NEW YORK (TheStreet) -- Vodafone (VOD) has gained about 1.4% Monday on news the British telecom giant had agreed to buy Spanish cable company Ono for 7.2 billion euros ($10 billion). The deal will be funded from existing cash and debt.

Vodafone has had ambitions to expand its telecom operations across Europe. The strategy to add fixed-line networks to supplement the company's mobile services has failed.

But management believes the Ono deal is an important first step to unite an industry that is scattered among 150 major telecom operators, which often function across national lines. This has caused (among other things) confusion and (at times) conflicts with various telecom standards.

By contrast, the U.S. has four major carriers, including market leaders Verizon (V) and AT&T (T).

Ono is Spain's leading provider of broadband, pay-TV and fixed communications to 2 million customers. 

Even more impressive is that Vodafone will now own the largest next-generation network in Spain, reaching more than 7 million homes and more than 40% of consumers in Spain.

The acquisition gives Ono a price-to-earnings ratio of 7.5, which is not expensive at all.

Vodafone has plenty of money to make acquisitions. Its challenge has been improving its execution, particularly its inability to extract value from its emerging-market operations, which has frustrated shareholders.

Today, however, the company's investors have plenty to be excited about. Chief Executive Vittorio Colao once promised that he would do a deal that would "transform" the company. It looks like he has made good on this promise.

There are plenty of reasons to suspect that Colao will be right on this bet. Vodafone reported a 10% decline in European revenue for the three months ended in December. I don't want to say the company's back was against the wall, but something needed to be done.

Given the company's recent struggles, this is the kind of deal investors wanted. It also helps that management believes that it can generate revenues of around 1 billion euro ($1.4 billion) once synergies related to distribution, marketing and cross-selling are achieved.

This is Vodafone's second acquisition in six months. Back in September, the company acquired a controlling stake in German cable operator Kabel Deutschland.

The Ono deal, which is expected to be accretive to adjusted earnings per share, also complements Vodafone's agreement with French telecom operator Orange to build out fibre networks in Spain.

All told, Vodafone's management hit a home run.

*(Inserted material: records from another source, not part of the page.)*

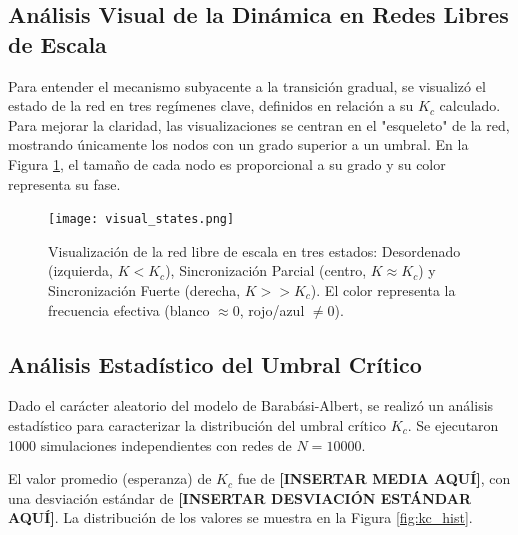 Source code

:\documentclass[12pt, a4paper]{article}
\begin{document}
\subsection{Análisis Visual de la Dinámica en Redes Libres de Escala}

Para entender el mecanismo subyacente a la transición gradual, se visualizó el estado de la red en tres regímenes clave, definidos en relación a su \(K_c\) calculado. Para mejorar la claridad, las visualizaciones se centran en el "esqueleto" de la red, mostrando únicamente los nodos con un grado superior a un umbral. En la Figura \ref{fig:visual_states}, el tamaño de cada nodo es proporcional a su grado y su color representa su fase.

\begin{figure}[h!]
    \centering
    \texttt{[image: visual\_states.png]}
    \caption{Visualización de la red libre de escala en tres estados: Desordenado (izquierda, \(K < K_c\)), Sincronización Parcial (centro, \(K \approx K_c\)) y Sincronización Fuerte (derecha, \(K >> K_c\)). El color representa la frecuencia efectiva (blanco \(\approx 0\), rojo/azul \(\neq 0\)).}
    \label{fig:visual_states}
\end{figure}

\subsection{Análisis Estadístico del Umbral Crítico}

Dado el carácter aleatorio del modelo de Barabási-Albert, se realizó un análisis estadístico para caracterizar la distribución del umbral crítico \(K_c\). Se ejecutaron 1000 simulaciones independientes con redes de \(N=10000\).

El valor promedio (esperanza) de \(K_c\) fue de \textbf{[INSERTAR MEDIA AQUÍ]}, con una desviación estándar de \textbf{[INSERTAR DESVIACIÓN ESTÁNDAR AQUÍ]}. La distribución de los valores se muestra en la Figura \ref{fig:kc_hist}.
\end{document}
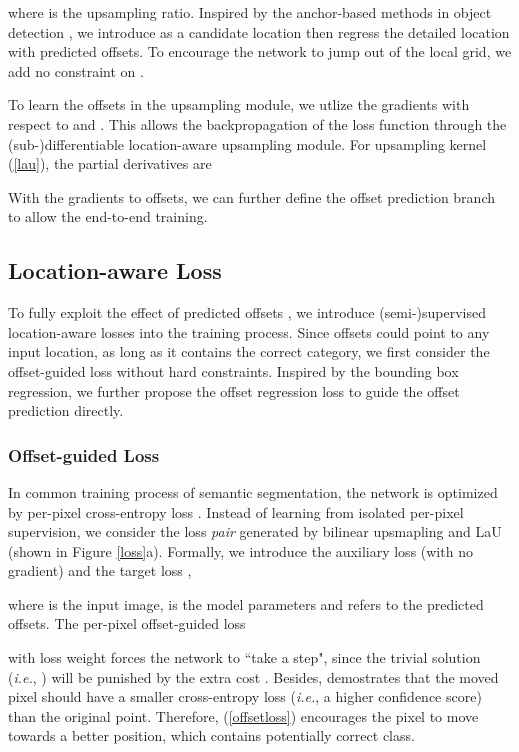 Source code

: \documentclass[10pt,twocolumn,letterpaper]{article}
\begin{document}
where  is the upsampling ratio. Inspired by the anchor-based methods in object detection \cite{Girshick15, RenHGS15}, we introduce  as a candidate location then regress the detailed location with predicted offsets. To encourage the network to jump out of the local grid, we add no constraint on . 

To learn the offsets in the upsampling module, we utlize the gradients with respect to  and . This allows the backpropagation of the loss function through the (sub-)differentiable location-aware upsampling module. For upsampling kernel (\ref{lau}), the partial derivatives are

With the gradients to offsets, we can further define the offset prediction branch to allow the end-to-end training.

\subsection{Location-aware Loss}
To fully exploit the effect of predicted offsets , we introduce (semi-)supervised location-aware losses into the training process. Since offsets could point to any input location, as long as it contains the correct category, we first consider the offset-guided loss without hard constraints. Inspired by the bounding box regression, we further propose the offset regression loss to guide the offset prediction directly. 

\subsubsection{Offset-guided Loss}
In common training process of semantic segmentation, the network is optimized by per-pixel cross-entropy loss . Instead of learning from isolated per-pixel supervision, we consider the  loss \textit{pair} generated by bilinear upsmapling and LaU (shown in Figure \ref{loss}a). Formally, we introduce the auxiliary loss  (with no gradient) and the target loss ,

where  is the input image,  is the model parameters and  refers to the predicted offsets. The per-pixel offset-guided loss

with loss weight  forces the network to ``take a step", since the trivial solution  (\textit{i.e.}, ) will be punished by the extra cost . Besides,  demostrates that the moved pixel should have a smaller cross-entropy loss (\textit{i.e.}, a higher confidence score) than the original point. Therefore,  (\ref{offsetloss}) encourages the pixel to move towards a better position, which contains potentially correct class.  
\end{document}
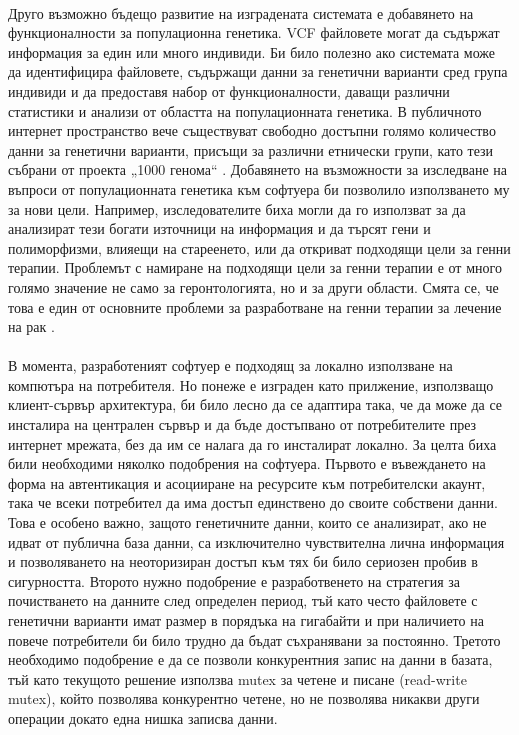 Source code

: \documentclass[pdftex,cyrillic,14pt,a4page,twoside,openright]{extreport}
\begin{document}
\paragraph{}
Друго възможно бъдещо развитие на изградената системата е добавянето на функционалности за популационна генетика. VCF файловете могат да съдържат информация за един или много индивиди. Би било полезно ако системата може да идентифицира файловете, съдържащи данни за генетични варианти сред група индивиди и да предоставя набор от функционалности, даващи различни статистики и анализи от областта на популационната генетика. В публичното интернет пространство вече съществуват свободно достъпни голямо количество данни за генетични варианти, присъщи за различни етнически групи, като тези събрани от проекта „1000 генома“ \cite{clarke2012}. Добавянето на възможности за изследване на въпроси от популационната генетика към софтуера би позволило използването му за нови цели. Например, изследователите биха могли да го използват за да анализират тези богати източници на информация и да търсят гени и полиморфизми, влияещи на стареенето, или да откриват подходящи цели за генни терапии. Проблемът с намиране на подходящи цели за генни терапии е от много голямо значение не само за геронтологията, но и за други области. Смята се, че това е един от основните проблеми за разработване на генни терапии за лечение на рак \cite{rosenberg2014}.

\paragraph{}
В момента, разработеният софтуер е подходящ за локално използване на компютъра на потребителя. Но понеже е изграден като прилжение, използващо клиент-сървър архитектура, би било лесно да се адаптира така, че да може да се инсталира на централен сървър и да бъде достъпвано от потребителите през интернет мрежата, без да им се налага да го инсталират локално. За целта биха били необходими няколко подобрения на софтуера. Първото е въвеждането на форма на автентикация и асоцииране на ресурсите към потребителски акаунт, така че всеки потребител да има достъп единствено до своите собствени данни. Това е особено важно, защото генетичните данни, които се анализират, ако не идват от публична база данни, са изключително чувствителна лична информация и позволяването на неоторизиран достъп към тях би било сериозен пробив в сигурността. Второто нужно подобрение е разработвенето на стратегия за почистването на данните след определен период, тъй като често файловете с генетични варианти имат размер в порядъка на гигабайти и при наличието на повече потребители би било трудно да бъдат съхранявани за постоянно. Третото необходимо подобрение е да се позволи конкурентния запис на данни в базата, тъй като текущото решение използва mutex за четене и писане (read-write mutex), който позволява конкурентно четене, но не позволява никакви други операции докато една нишка записва данни.
\end{document}
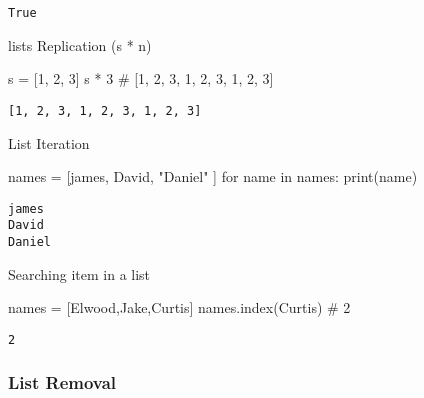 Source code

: \documentclass[
  letterpaper,
  DIV=11,
  numbers=noendperiod]{scrreprt}
\newenvironment{Shaded}{\begin{snugshade}}{\end{snugshade}}
\newcommand{\BuiltInTok}[1]{\textcolor[rgb]{0.00,0.46,0.62}{#1}}
\newcommand{\CommentTok}[1]{\textcolor[rgb]{0.37,0.37,0.37}{#1}}
\newcommand{\ControlFlowTok}[1]{\textcolor[rgb]{0.00,0.46,0.62}{#1}}
\newcommand{\DecValTok}[1]{\textcolor[rgb]{0.68,0.00,0.00}{#1}}
\newcommand{\KeywordTok}[1]{\textcolor[rgb]{0.00,0.46,0.62}{#1}}
\newcommand{\NormalTok}[1]{\textcolor[rgb]{0.00,0.46,0.62}{#1}}
\newcommand{\OperatorTok}[1]{\textcolor[rgb]{0.37,0.37,0.37}{#1}}
\newcommand{\StringTok}[1]{\textcolor[rgb]{0.13,0.47,0.30}{#1}}
\begin{document}
\begin{verbatim}
True
\end{verbatim}

lists Replication (s * n)

\begin{Shaded}
\begin{Highlighting}[]
\NormalTok{s }\OperatorTok{=}\NormalTok{ [}\DecValTok{1}\NormalTok{, }\DecValTok{2}\NormalTok{, }\DecValTok{3}\NormalTok{]}
\NormalTok{s }\OperatorTok{*} \DecValTok{3}   \CommentTok{\# [1, 2, 3, 1, 2, 3, 1, 2, 3]}
\end{Highlighting}
\end{Shaded}

\begin{verbatim}
[1, 2, 3, 1, 2, 3, 1, 2, 3]
\end{verbatim}

List Iteration

\begin{Shaded}
\begin{Highlighting}[]
\NormalTok{names }\OperatorTok{=}\NormalTok{ [}\StringTok{\textquotesingle{}james\textquotesingle{}}\NormalTok{, }\StringTok{\textquotesingle{}David\textquotesingle{}}\NormalTok{, }\StringTok{"Daniel"}\NormalTok{ ]}
\ControlFlowTok{for}\NormalTok{ name }\KeywordTok{in}\NormalTok{ names:}
    \BuiltInTok{print}\NormalTok{(name)}
\end{Highlighting}
\end{Shaded}

\begin{verbatim}
james
David
Daniel
\end{verbatim}

Searching item in a list

\begin{Shaded}
\begin{Highlighting}[]
\NormalTok{names }\OperatorTok{=}\NormalTok{ [}\StringTok{\textquotesingle{}Elwood\textquotesingle{}}\NormalTok{,}\StringTok{\textquotesingle{}Jake\textquotesingle{}}\NormalTok{,}\StringTok{\textquotesingle{}Curtis\textquotesingle{}}\NormalTok{]}
\NormalTok{names.index(}\StringTok{\textquotesingle{}Curtis\textquotesingle{}}\NormalTok{)   }\CommentTok{\# 2}
\end{Highlighting}
\end{Shaded}

\begin{verbatim}
2
\end{verbatim}

\hypertarget{list-removal}{%
\subsubsection{List Removal}\label{list-removal}}
\end{document}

It remains to be seen how well the company can execute to extract value from its investment. But by every measure, this was a well thought-out deal.

The stock is still down about 5% so far this year, so these shares look cheap, given the value-creating opportunity that management expects Ono to bring.

At a minimum, sometime in the second half of the year, Vodafone should regain its 52-week high, which suggests possible upside of about 12%.

At the time of publication, the author held no position in any of the stocks mentioned.

This article represents the opinion of a contributor and not necessarily that of TheStreet or its editorial staff.